The single witness to the accident said the beige car had stopped, for no discernible reason, in the middle of the cross-roads. Engine failure, perhaps. The driver, Jacobs, had climbed out of the car and walked round to the hood. Then the approaching truck had blasted its horn and Jacobs had run for it, diving out of the way as it smashed into the stalled vehicle.

Jacobs confirmed this story, although Jade suspected he would have confirmed reports that aliens had beamed the truck down and landed it on the police unmarked, had a witness volunteered the information.

Afterwards, the police told her that the truck had been stolen from a nearby transport company. A fence was broken open in the night and the vehicle hotwired. She asked if they had found the driver. They said they hadn’t. She asked if he’d left any evidence in the cab. They said they were working on it, but Jade knew from listening to her father that meant they didn’t have any evidence at all.

The witness observed that Jacobs seemed distressed after the accident occurred. He’d run back to the car and half-climbed inside to try and rescue his colleague. Jade guessed he’d been making sure her father was dead, and collecting the briefcase. In the chaos that followed it would have been easy to dispose of. In all probability, the truck driver had taken it with him when he disappeared from the scene.

In her state of shock, her deductions had been hazy, her reactions slow. When Jacobs came for her that night, she real-ized almost too late that she was right. He was prepared to go to any lengths to complete his deadly contract.

Robbie glanced sideways. “Stop looking like that.”

“I’m not looking at you.”

“I know that. But your expression’s making me shit myself. I’ve seen mercenaries gunning down the enemy in the Congo looking less pissed off than you do.”

Jade tried to relax. “When were you in the Congo, Robbie?”

Robbie winked at her. “I’ve been a lot of places in the last while. Some you don’t want to know about.”

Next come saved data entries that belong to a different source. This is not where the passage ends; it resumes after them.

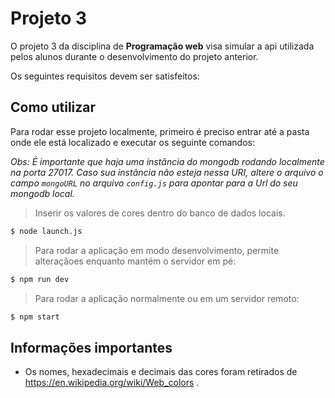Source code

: # Projeto 3

O projeto 3 da disciplina de <b>Programação web</b> visa simular a api utilizada pelos alunos durante o desenvolvimento do projeto anterior.

Os seguintes requisitos devem ser satisfeitos:



## Como utilizar

Para rodar esse projeto localmente, primeiro é preciso entrar até a pasta onde ele está localizado e executar os seguinte comandos:

<i>Obs: É importante que haja uma instância do mongodb rodando localmente na porta 27017. Caso sua instância não esteja nessa URI, altere o arquivo o campo `mongoURL` no arquivo `config.js` para apontar para a Url do seu mongodb local.</i>

> Inserir os valores de cores dentro do banco de dados locais.

```bash
$ node launch.js
```

> Para rodar a aplicação em modo desenvolvimento, permite alteraçãoes enquanto mantém o servidor em pé:
```bash
$ npm run dev
```
> Para rodar a aplicação normalmente ou em um servidor remoto:
```bash
$ npm start
```

## Informações importantes

- Os nomes, hexadecimais e decimais das cores foram retirados de https://en.wikipedia.org/wiki/Web_colors .
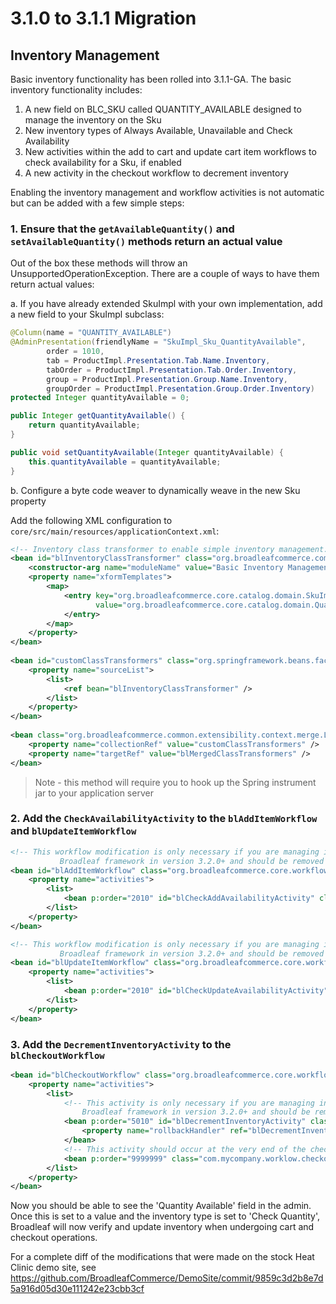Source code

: # 3.1.0 to 3.1.1 Migration

## Inventory Management
Basic inventory functionality has been rolled into 3.1.1-GA. The basic inventory functionality includes:

1. A new field on BLC_SKU called QUANTITY_AVAILABLE designed to manage the inventory on the Sku
2. New inventory types of Always Available, Unavailable and Check Availability
3. New activities within the add to cart and update cart item workflows to check availability for a Sku, if enabled
4. A new activity in the checkout workflow to decrement inventory

Enabling the inventory management and workflow activities is not automatic but can be added with a few simple steps:

### 1. Ensure that the `getAvailableQuantity()` and `setAvailableQuantity()` methods return an actual value

Out of the box these methods will throw an UnsupportedOperationException. There are a couple of ways to have them return actual values:

a. If you have already extended SkuImpl with your own implementation, add a new field to your SkuImpl subclass:

```java
@Column(name = "QUANTITY_AVAILABLE")
@AdminPresentation(friendlyName = "SkuImpl_Sku_QuantityAvailable",
        order = 1010,
        tab = ProductImpl.Presentation.Tab.Name.Inventory,
        tabOrder = ProductImpl.Presentation.Tab.Order.Inventory,
        group = ProductImpl.Presentation.Group.Name.Inventory,
        groupOrder = ProductImpl.Presentation.Group.Order.Inventory)
protected Integer quantityAvailable = 0;

public Integer getQuantityAvailable() {
    return quantityAvailable;
}

public void setQuantityAvailable(Integer quantityAvailable) {
    this.quantityAvailable = quantityAvailable;
}
```

b. Configure a byte code weaver to dynamically weave in the new Sku property

Add the following XML configuration to `core/src/main/resources/applicationContext.xml`:

```xml
<!-- Inventory class transformer to enable simple inventory management. This transformer should be removed in Broadleaf 3.2.0+ -->
<bean id="blInventoryClassTransformer" class="org.broadleafcommerce.common.extensibility.jpa.copy.DirectCopyClassTransformer">
    <constructor-arg name="moduleName" value="Basic Inventory Management" />
    <property name="xformTemplates">
        <map>
            <entry key="org.broadleafcommerce.core.catalog.domain.SkuImpl"
                   value="org.broadleafcommerce.core.catalog.domain.QuantityAvailableSkuTemplate">
            </entry>
        </map>
    </property>
</bean>
    
<bean id="customClassTransformers" class="org.springframework.beans.factory.config.ListFactoryBean">
    <property name="sourceList">
        <list>
            <ref bean="blInventoryClassTransformer" />
        </list>
    </property>
</bean>
    
<bean class="org.broadleafcommerce.common.extensibility.context.merge.LateStageMergeBeanPostProcessor">
    <property name="collectionRef" value="customClassTransformers" />
    <property name="targetRef" value="blMergedClassTransformers" />
</bean>
```
> Note - this method will require you to hook up the Spring instrument jar to your application server

### 2. Add the `CheckAvailabilityActivity` to the `blAddItemWorkflow` and `blUpdateItemWorkflow`

```xml
<!-- This workflow modification is only necessary if you are managing inventory. This activity has been enabled in the core
           Broadleaf framework in version 3.2.0+ and should be removed if on that version -->
<bean id="blAddItemWorkflow" class="org.broadleafcommerce.core.workflow.SequenceProcessor">
    <property name="activities">
        <list>
            <bean p:order="2010" id="blCheckAddAvailabilityActivity" class="org.broadleafcommerce.core.order.service.workflow.CheckAvailabilityActivity"/>
        </list>
    </property>
</bean>

<!-- This workflow modification is only necessary if you are managing inventory. This activity has been enabled in the core
           Broadleaf framework in version 3.2.0+ and should be removed if on that version -->
<bean id="blUpdateItemWorkflow" class="org.broadleafcommerce.core.workflow.SequenceProcessor">
    <property name="activities">
        <list>
            <bean p:order="2010" id="blCheckUpdateAvailabilityActivity" class="org.broadleafcommerce.core.order.service.workflow.CheckAvailabilityActivity"/>
        </list>
    </property>
</bean>
```

### 3. Add the `DecrementInventoryActivity` to the `blCheckoutWorkflow`

```xml
<bean id="blCheckoutWorkflow" class="org.broadleafcommerce.core.workflow.SequenceProcessor">
    <property name="activities">
        <list>
            <!-- This activity is only necessary if you are managing inventory. This activity has been enabled in the core
                Broadleaf framework in version 3.2.0+ and should be removed if on that version -->
            <bean p:order="5010" id="blDecrementInventoryActivity" class="org.broadleafcommerce.core.checkout.service.workflow.DecrementInventoryActivity">
                <property name="rollbackHandler" ref="blDecrementInventoryRollbackHandler" />
            </bean>
            <!-- This activity should occur at the very end of the checkout workflow, after everything has been executed -->
            <bean p:order="9999999" class="com.mycompany.worklow.checkout.SendOrderConfirmationEmailActivity" />
        </list>
    </property>
</bean>
```

Now you should be able to see the 'Quantity Available' field in the admin. Once this is set to a value and the inventory type is set to 'Check Quantity', Broadleaf will now verify and update inventory when undergoing cart and checkout operations.

For a complete diff of the modifications that were made on the stock Heat Clinic demo site, see https://github.com/BroadleafCommerce/DemoSite/commit/9859c3d2b8e7d5a916d05d30e111242e23cbb3cf
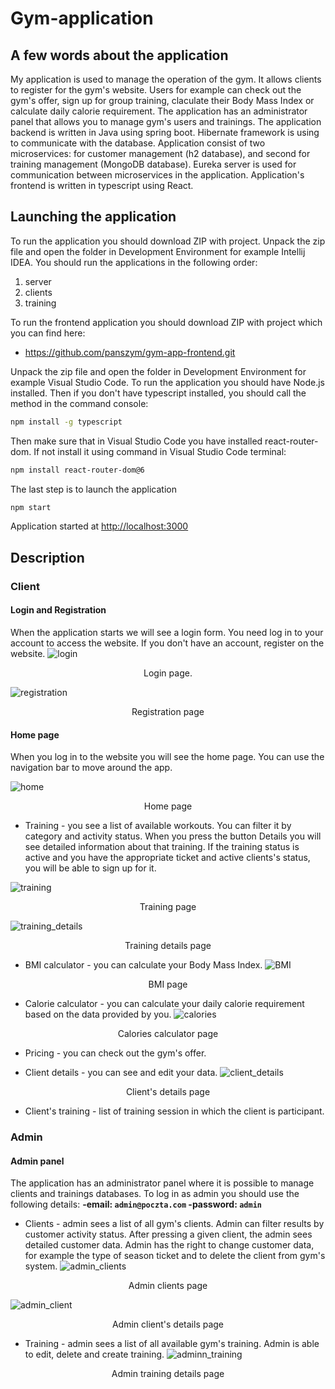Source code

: # Gym-application

## A few words about the application

My application is used to manage the operation of the gym. It allows clients to register for the gym's website. Users for example can check out the gym's offer, sign up for group training, claculate their Body Mass Index or calculate daily calorie requirement. The application has an administrator panel that allows you to manage gym's users and trainings. The application backend is written in Java using spring boot. Hibernate framework is using to communicate with the database. Application consist of two microservices: for customer management (h2 database), and second for training management (MongoDB database). Eureka server is used for communication between microservices in the application. Application's frontend is written in typescript using  React.

## Launching the application

To run the application you should download ZIP with project. Unpack the zip file and open the folder in Development Environment for example Intellij IDEA. You should run the applications in the following order:

 1. server
 2. clients
 3. training

To run the frontend application you should download ZIP with project which you can find here: 

 - https://github.com/panszym/gym-app-frontend.git

Unpack the zip file and open the folder in Development Environment for example Visual Studio Code. To run the application you should have Node.js installed. Then if you don't have typescript installed, you should call the method in the command console: 
 ```bash
npm install -g typescript
```
Then make sure that in Visual Studio Code you have installed react-router-dom. If not install it using command in Visual Studio Code terminal: 
 ```bash
npm install react-router-dom@6
```
The last step is to launch the application
  ```bash
npm start
```
Application started at [http://localhost:3000](http://localhost:3000/)

## Description

### Client

#### Login and Registration 

When the application starts we will see a login form. You need log in to your account to access the website. If you don't have an account, register on the website.
 ![login](https://github.com/user-attachments/assets/e1464c63-1426-4cad-82b4-8fbdc4326534)
 
<p align="center"> Login page.</p>

![registration](https://github.com/user-attachments/assets/069c56b3-09e0-4ef8-ae4d-2f45764ae0b6)
<p align="center"> Registration page</p>


#### Home page 

When you log in to the website you will see the home page. You can use the navigation bar to move around the app.

![home](https://github.com/user-attachments/assets/8707d7d7-3708-4154-9eff-f8d1968aea15)
<p align="center"> Home page</p>
 

 - Training - you see a list of available workouts. You can filter it by category and activity status. When you press the button Details you will see detailed information about that training. If the training status is active and you have the appropriate ticket and active clients's status, you will be able to sign up for it.

![training](https://github.com/user-attachments/assets/18017018-5a01-4314-8491-55819e857e69)
 <p align="center"> Training page</p>
 
 ![training_details](https://github.com/user-attachments/assets/e09ebdae-8a0c-4b59-b55d-c36bbe09763a)
  <p align="center"> Training details page</p>
  
 - BMI calculator - you can calculate your Body Mass Index.
![BMI](https://github.com/user-attachments/assets/739665cd-2541-4099-806c-9c18ece13641)
 <p align="center"> BMI page</p>
 
 - Calorie calculator - you can calculate your daily calorie requirement based on the data provided by you.
 ![calories](https://github.com/user-attachments/assets/9f45c429-be7b-4a97-8c1c-35d078fe7d3d)
 <p align="center">Calories calculator page</p>
 
 - Pricing - you can check out the gym's offer.
 
 - Client details - you can see and edit your data.
![client_details](https://github.com/user-attachments/assets/bab51433-5a72-44b2-9ba6-1df00bddd965)
 <p align="center">Client's details page</p>
 
 - Client's training - list of training session in which the client is participant.

### Admin

#### Admin panel
The application has an administrator panel where it is possible to manage clients and trainings databases. To log in as admin you should use the following details:
**-email: `admin@poczta.com`
-password: `admin`**

 - Clients - admin sees a list of all gym's clients. Admin can filter results by customer activity status. After pressing a given client, the admin sees detailed customer data. Admin has the right to change customer data, for example the type of season ticket and to delete the client from gym's system.
  ![admin_clients](https://github.com/user-attachments/assets/27f7c271-0a73-4454-8f95-f83734d3604a)
 <p align="center">Admin clients page</p>
 
![admin_client](https://github.com/user-attachments/assets/b059f3d3-9a8f-4ec0-af98-05a228c54da5)
 
 <p align="center">Admin client's details page</p>
 
- Training - admin sees a list of all available gym's training. Admin is able to edit, delete and create training. 
![adminn_training](https://github.com/user-attachments/assets/4fcbdb6c-2bbb-4a42-9f68-3ab8fc7093ce)
<p align="center">Admin training details page</p>

 
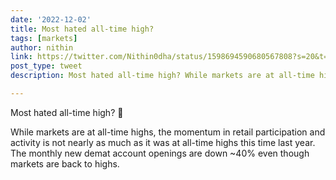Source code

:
 ```yaml
---
date: '2022-12-02'
title: Most hated all-time high?
tags: [markets]
author: nithin
link: https://twitter.com/Nithin0dha/status/1598694590680567808?s=20&t=TvVcA8K1S2OZijO05CAS5Q
post_type: tweet
description: Most hated all-time high? While markets are at all-time highs, the momentum in retail participation and activity is not nearly as much...

---
```


Most hated all-time high? 😬

While markets are at all-time highs, the momentum in retail participation and activity is not nearly as much as it was at all-time highs this time last year. The monthly new demat account openings are down ~40% even though markets are back to highs.

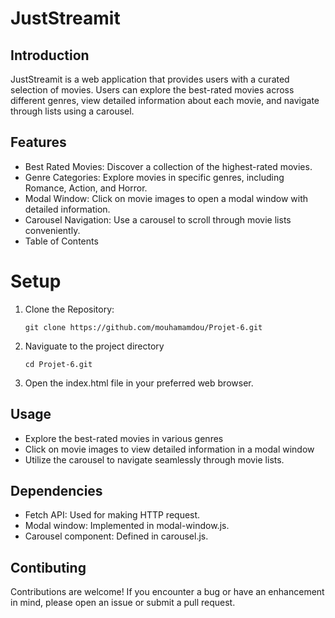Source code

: # JustStreamit

## Introduction

JustStreamit is a web application that provides users with a curated selection of movies. Users can explore the best-rated movies across different genres,
view detailed information about each movie, and navigate through lists using a carousel.

## Features

- Best Rated Movies: Discover a collection of the highest-rated movies.
- Genre Categories: Explore movies in specific genres, including Romance, Action, and Horror.
- Modal Window: Click on movie images to open a modal window with detailed information.
- Carousel Navigation: Use a carousel to scroll through movie lists conveniently.
- Table of Contents

# Setup

1. Clone the Repository:

    ```
    git clone https://github.com/mouhamamdou/Projet-6.git
    ```

2. Naviguate to the project directory

    ```
    cd Projet-6.git
    ```

3. Open the index.html file in your preferred web browser.

## Usage

- Explore the best-rated movies in various genres
- Click on movie images to view detailed information in a modal window
- Utilize the carousel to navigate seamlessly through movie lists.

## Dependencies

- Fetch API: Used for making HTTP request.
- Modal window: Implemented in  modal-window.js.
- Carousel component: Defined in carousel.js.

## Contibuting

Contributions are welcome! If you encounter a bug or have an enhancement in mind, please open an issue or submit a pull request.
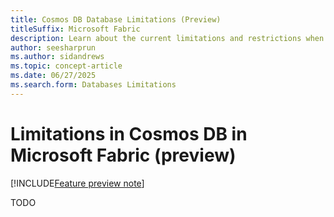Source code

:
 ```yaml
---
title: Cosmos DB Database Limitations (Preview)
titleSuffix: Microsoft Fabric
description: Learn about the current limitations and restrictions when using Cosmos DB databases in Microsoft Fabric during the preview phase.
author: seesharprun
ms.author: sidandrews
ms.topic: concept-article
ms.date: 06/27/2025
ms.search.form: Databases Limitations
---
```


# Limitations in Cosmos DB in Microsoft Fabric (preview)

[!INCLUDE[Feature preview note](../../includes/feature-preview-note.md)]

TODO
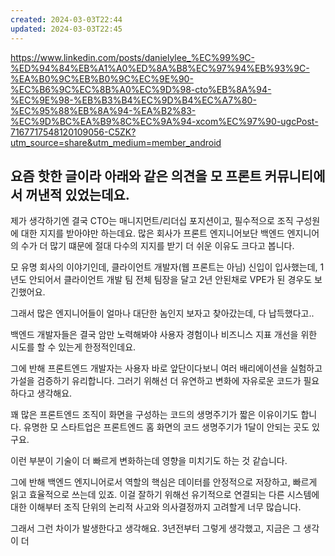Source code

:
 ```yaml
---
created: 2024-03-03T22:44
updated: 2024-03-03T22:45
---
```

https://www.linkedin.com/posts/danielylee_%EC%99%9C-%ED%94%84%EB%A1%A0%ED%8A%B8%EC%97%94%EB%93%9C-%EA%B0%9C%EB%B0%9C%EC%9E%90-%EC%B6%9C%EC%8B%A0%EC%9D%98-cto%EB%8A%94-%EC%9E%98-%EB%B3%B4%EC%9D%B4%EC%A7%80-%EC%95%88%EB%8A%94-%EA%B2%83-%EC%9D%BC%EA%B9%8C%EC%9A%94-xcom%EC%97%90-ugcPost-7167717548120109056-C5ZK?utm_source=share&utm_medium=member_android

요즘 핫한 글이라 아래와 같은 의견을 모 프론트 커뮤니티에서 꺼낸적 있었는데요.
---
제가 생각하기엔 결국 CTO는 매니지먼트/리더십 포지션이고, 필수적으로 조직 구성원에 대한 지지를 받아야만 하는데요. 많은 회사가 프론트 엔지니어보단 백엔드 엔지니어의 수가 더 많기 떄문에 절대 다수의 지지를 받기 더 쉬운 이유도 크다고 봅니다.

모 유명 회사의 이야기인데, 클라이언트 개발자(웹 프론트는 아님) 신입이 입사했는데, 1년도 안되어서 클라이언트 개발 팀 전체 팀장을 달고 2년 안된채로 VPE가 된 경우도 보긴했어요.

그래서 많은 엔지니어들이 얼마나 대단한 놈인지 보자고 찾아갔는데, 다 납득했다고..

백엔드 개발자들은 결국 암만 노력해봐야 사용자 경험이나 비즈니스 지표 개선을 위한 시도를 할 수 있는게 한정적인데요.

그에 반해 프론트엔드 개발자는 사용자 바로 앞단이다보니 여러 배리에이션을 실험하고 가설을 검증하기 유리합니다. 그러기 위해선 더 유연하고 변화에 자유로운 코드가 필요하다고 생각해요.

꽤 많은 프론트엔드 조직이 화면을 구성하는 코드의 생명주기가 짧은 이유이기도 합니다. 유명한 모 스타트업은 프론트엔드 홈 화면의 코드 생명주기가 1달이 안되는 곳도 있구요.

이런 부분이 기술이 더 빠르게 변화하는데 영향을 미치기도 하는 것 같습니다.

그에 반해 백엔드 엔지니어로서 역할의 핵심은 데이터를 안정적으로 저장하고, 빠르게 읽고 효율적으로 쓰는데 있죠. 이걸 잘하기 위해선 유기적으로 연결되는 다른 시스템에 대한 이해부터 조직 단위의 논리적 사고와 의사결정까지 고려할게 너무 많습니다.

그래서 그런 차이가 발생한다고 생각해요. 3년전부터 그렇게 생각했고, 지금은 그 생각이 더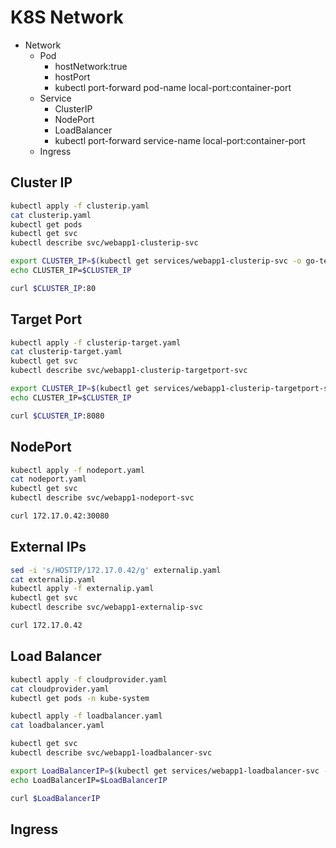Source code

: # K8S Network

- Network
  - Pod
    - hostNetwork:true
    - hostPort
    - kubectl port-forward pod-name local-port:container-port
  - Service
    - ClusterIP
    - NodePort
    - LoadBalancer
    - kubectl port-forward service-name local-port:container-port
  - Ingress

## Cluster IP

```bash
kubectl apply -f clusterip.yaml
cat clusterip.yaml
kubectl get pods
kubectl get svc
kubectl describe svc/webapp1-clusterip-svc

export CLUSTER_IP=$(kubectl get services/webapp1-clusterip-svc -o go-template='{{(index .spec.clusterIP)}}')
echo CLUSTER_IP=$CLUSTER_IP

curl $CLUSTER_IP:80
```

## Target Port

```bash
kubectl apply -f clusterip-target.yaml
cat clusterip-target.yaml
kubectl get svc
kubectl describe svc/webapp1-clusterip-targetport-svc

export CLUSTER_IP=$(kubectl get services/webapp1-clusterip-targetport-svc -o go-template='{{(index .spec.clusterIP)}}')
echo CLUSTER_IP=$CLUSTER_IP

curl $CLUSTER_IP:8080

```

## NodePort

```bash
kubectl apply -f nodeport.yaml
cat nodeport.yaml
kubectl get svc
kubectl describe svc/webapp1-nodeport-svc

curl 172.17.0.42:30080
```

## External IPs

```bash
sed -i 's/HOSTIP/172.17.0.42/g' externalip.yaml
cat externalip.yaml
kubectl apply -f externalip.yaml
kubectl get svc
kubectl describe svc/webapp1-externalip-svc

curl 172.17.0.42
```

## Load Balancer

```bash
kubectl apply -f cloudprovider.yaml
cat cloudprovider.yaml
kubectl get pods -n kube-system

kubectl apply -f loadbalancer.yaml
cat loadbalancer.yaml

kubectl get svc
kubectl describe svc/webapp1-loadbalancer-svc

export LoadBalancerIP=$(kubectl get services/webapp1-loadbalancer-svc -o go-template='{{(index .status.loadBalancer.ingress 0).ip}}')
echo LoadBalancerIP=$LoadBalancerIP

curl $LoadBalancerIP

```

## Ingress
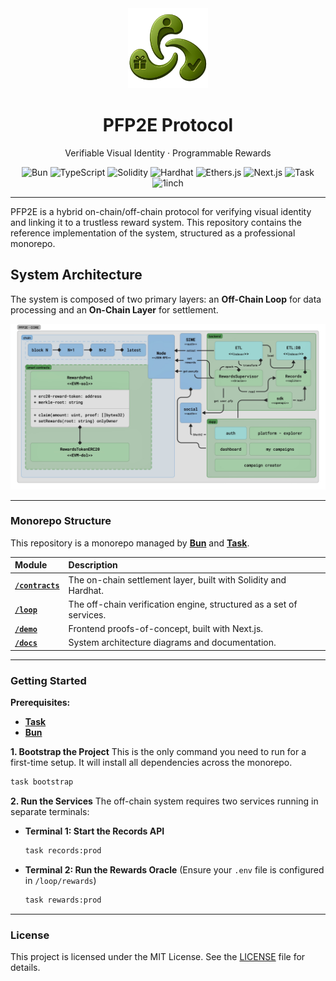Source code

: <div align="center">
  <img src="docs/logo.png" alt="PFP2E Logo" width="128" />
  <h1>PFP2E Protocol</h1>
  <p>Verifiable Visual Identity · Programmable Rewards</p>
  
  <p>
    <img src="https://img.shields.io/badge/Bun-%23000000.svg?style=for-the-badge&logo=bun&logoColor=white" alt="Bun" />
    <img src="https://img.shields.io/badge/typescript-%23007ACC.svg?style=for-the-badge&logo=typescript&logoColor=white" alt="TypeScript" />
    <img src="https://img.shields.io/badge/Solidity-%23363636.svg?style=for-the-badge&logo=solidity&logoColor=white" alt="Solidity" />
    <img src="https://img.shields.io/badge/Hardhat-222222?style=for-the-badge&logo=hardhat&logoColor=white" alt="Hardhat" />
    <img src="https://img.shields.io/badge/Ethers.js-2C2C2C?style=for-the-badge&logo=ethers&logoColor=white" alt="Ethers.js" />
    <img src="https://img.shields.io/badge/Next-black?style=for-the-badge&logo=next.js&logoColor=white" alt="Next.js" />
    <img src="https://img.shields.io/badge/Task-2A91B8?style=for-the-badge&logo=task&logoColor=white" alt="Task" />
    <img src="https://img.shields.io/badge/1inch-1C1C1C?style=for-the-badge&logo=1inch&logoColor=white" alt="1inch" />
  </p>
</div>

---

PFP2E is a hybrid on-chain/off-chain protocol for verifying visual identity and linking it to a trustless reward system. This repository contains the reference implementation of the system, structured as a professional monorepo.

## System Architecture

The system is composed of two primary layers: an **Off-Chain Loop** for data processing and an **On-Chain Layer** for settlement.

<div align="center">
  <img src="docs/components.jpg" alt="PFP2E System Architecture Diagram" />
</div>

---

### Monorepo Structure

This repository is a monorepo managed by **[Bun](https://bun.sh/)** and **[Task](https://taskfile.dev/)**.

| Module | Description |
| :--- | :--- |
| **[`/contracts`](./contracts)** | The on-chain settlement layer, built with Solidity and Hardhat. |
| **[`/loop`](./loop)** | The off-chain verification engine, structured as a set of services. |
| **[`/demo`](./demo)** | Frontend proofs-of-concept, built with Next.js. |
| **[`/docs`](./docs)** | System architecture diagrams and documentation. |

---

### Getting Started

**Prerequisites:**
-   [**Task**](https://taskfile.dev/installation/)
-   [**Bun**](https://bun.sh/)

**1. Bootstrap the Project**
This is the only command you need to run for a first-time setup. It will install all dependencies across the monorepo.

```bash
task bootstrap
```

**2. Run the Services**
The off-chain system requires two services running in separate terminals:

*   **Terminal 1: Start the Records API**
    ```bash
    task records:prod
    ```
*   **Terminal 2: Run the Rewards Oracle**
    (Ensure your `.env` file is configured in `/loop/rewards`)
    ```bash
    task rewards:prod
    ```


---

### License
This project is licensed under the MIT License. See the [LICENSE](./LICENSE) file for details.

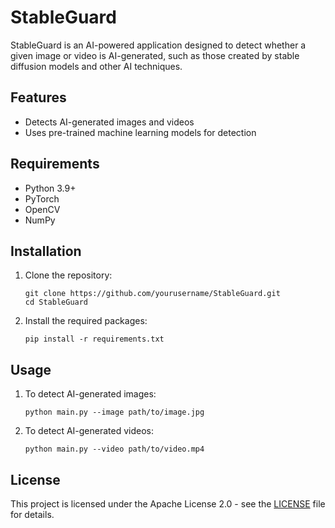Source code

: # StableGuard

StableGuard is an AI-powered application designed to detect whether a given image or video is AI-generated, such as those created by stable diffusion models and other AI techniques.

## Features
- Detects AI-generated images and videos
- Uses pre-trained machine learning models for detection

## Requirements
- Python 3.9+
- PyTorch
- OpenCV
- NumPy

## Installation
1. Clone the repository:
    ```
    git clone https://github.com/yourusername/StableGuard.git
    cd StableGuard
    ```

2. Install the required packages:
    ```
    pip install -r requirements.txt
    ```

## Usage
1. To detect AI-generated images:
    ```
    python main.py --image path/to/image.jpg
    ```

2. To detect AI-generated videos:
    ```
    python main.py --video path/to/video.mp4
    ```

## License
This project is licensed under the Apache License 2.0 - see the [LICENSE](LICENSE) file for details.
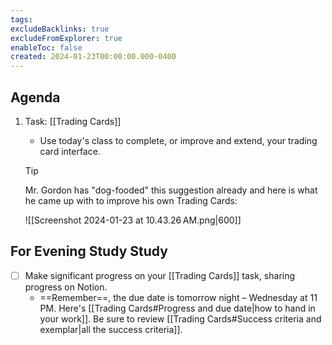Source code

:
 ```yaml
---
tags:
excludeBacklinks: true
excludeFromExplorer: true
enableToc: false
created: 2024-01-23T00:00:00.000-0400
---
```


## Agenda

1. Task: [[Trading Cards]]
	- Use today's class to complete, or improve and extend, your trading card interface.
	  
	> [!TIP]
	> 
	> Mr. Gordon has "dog-fooded" this suggestion already and here is what he came up with to improve his own Trading Cards:
	> 
	> ![[Screenshot 2024-01-23 at 10.43.26 AM.png|600]]

## For Evening Study Study
- [ ] Make significant progress on your [[Trading Cards]] task, sharing progress on Notion.
	- ==Remember==, the due date is tomorrow night – Wednesday at 11 PM. Here's [[Trading Cards#Progress and due date|how to hand in your work]]. Be sure to review [[Trading Cards#Success criteria and exemplar|all the success criteria]].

Viljoen and the black prisoner reached the car. The black man opened the door and helped Viljoen inside. He bent stiffly, fumbling his way forward into the passenger seat. The younger prisoner closed the passenger door and got into the back of the car. What was Viljoen, a committed racist, jailed for the brutal murder of three black farm employees, doing in a vehicle with a black ex-convict?

“What the hell?” Robbie frowned. “Was this the slowest kidnapping I’ve ever seen? Or did your friend just agree to share his car with a darkie?”

Jade shook her head. “I can’t believe it either.”

“Where’s his welcome committee? Where’s the gang of Voortrekkers with their rifles and swastikas and pointy white hats?”

“The hat-wearers were the Ku Klux Klan, Robbie.”

“Whatever. You get my drift.”

The Mazda pulled out into the traffic. Robbie waited for another few cars to go past and then followed.

Viljoen’s lift drove at a steady pace. Jade could sense Rob-bie’s frustration. He was itching to go faster—Robbie lived for speed. To compensate, he alternated between biting his nails and beating his fingers on the dashboard of his car in a manic rhythm that he kept up all the way to Pretoria. Jade knew there was no point in asking him to stop, but the sound was so irritating that she began to consider other alternatives. Like knocking him on the head with the butt of her gun and taking the wheel herself.